Exercise brief: Copy out the line that contains "ShowToc = true" and the lines after it through the final one in the entries below, exactly, with no other lines.

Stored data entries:
::::

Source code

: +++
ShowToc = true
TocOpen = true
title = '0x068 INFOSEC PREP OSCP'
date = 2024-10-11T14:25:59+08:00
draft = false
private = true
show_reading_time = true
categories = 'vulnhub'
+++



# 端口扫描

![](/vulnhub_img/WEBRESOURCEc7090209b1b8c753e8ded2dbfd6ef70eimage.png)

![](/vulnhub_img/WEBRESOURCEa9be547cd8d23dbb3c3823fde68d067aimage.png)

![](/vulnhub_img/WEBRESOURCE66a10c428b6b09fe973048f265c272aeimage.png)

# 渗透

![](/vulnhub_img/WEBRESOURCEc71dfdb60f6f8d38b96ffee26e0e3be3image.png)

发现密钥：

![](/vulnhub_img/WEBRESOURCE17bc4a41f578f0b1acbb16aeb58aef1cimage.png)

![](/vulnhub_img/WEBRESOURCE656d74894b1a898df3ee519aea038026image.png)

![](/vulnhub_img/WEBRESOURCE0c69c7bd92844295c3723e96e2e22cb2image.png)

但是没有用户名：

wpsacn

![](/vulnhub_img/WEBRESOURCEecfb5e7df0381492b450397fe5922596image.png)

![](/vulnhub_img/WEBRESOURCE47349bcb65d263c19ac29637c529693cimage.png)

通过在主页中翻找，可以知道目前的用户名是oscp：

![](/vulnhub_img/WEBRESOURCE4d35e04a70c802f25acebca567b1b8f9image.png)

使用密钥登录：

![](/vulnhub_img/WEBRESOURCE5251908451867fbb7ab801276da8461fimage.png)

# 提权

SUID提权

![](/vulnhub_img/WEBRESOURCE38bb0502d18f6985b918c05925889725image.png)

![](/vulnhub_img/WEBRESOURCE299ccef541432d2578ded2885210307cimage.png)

::::

Response for this exercise:
ShowToc = true
TocOpen = true
title = '0x068 INFOSEC PREP OSCP'
date = 2024-10-11T14:25:59+08:00
draft = false
private = true
show_reading_time = true
categories = 'vulnhub'
+++



# 端口扫描

![](/vulnhub_img/WEBRESOURCEc7090209b1b8c753e8ded2dbfd6ef70eimage.png)

![](/vulnhub_img/WEBRESOURCEa9be547cd8d23dbb3c3823fde68d067aimage.png)

![](/vulnhub_img/WEBRESOURCE66a10c428b6b09fe973048f265c272aeimage.png)

# 渗透

![](/vulnhub_img/WEBRESOURCEc71dfdb60f6f8d38b96ffee26e0e3be3image.png)

发现密钥：

![](/vulnhub_img/WEBRESOURCE17bc4a41f578f0b1acbb16aeb58aef1cimage.png)

![](/vulnhub_img/WEBRESOURCE656d74894b1a898df3ee519aea038026image.png)

![](/vulnhub_img/WEBRESOURCE0c69c7bd92844295c3723e96e2e22cb2image.png)

但是没有用户名：

wpsacn

![](/vulnhub_img/WEBRESOURCEecfb5e7df0381492b450397fe5922596image.png)

![](/vulnhub_img/WEBRESOURCE47349bcb65d263c19ac29637c529693cimage.png)

通过在主页中翻找，可以知道目前的用户名是oscp：

![](/vulnhub_img/WEBRESOURCE4d35e04a70c802f25acebca567b1b8f9image.png)

使用密钥登录：

![](/vulnhub_img/WEBRESOURCE5251908451867fbb7ab801276da8461fimage.png)

# 提权

SUID提权

![](/vulnhub_img/WEBRESOURCE38bb0502d18f6985b918c05925889725image.png)

![](/vulnhub_img/WEBRESOURCE299ccef541432d2578ded2885210307cimage.png)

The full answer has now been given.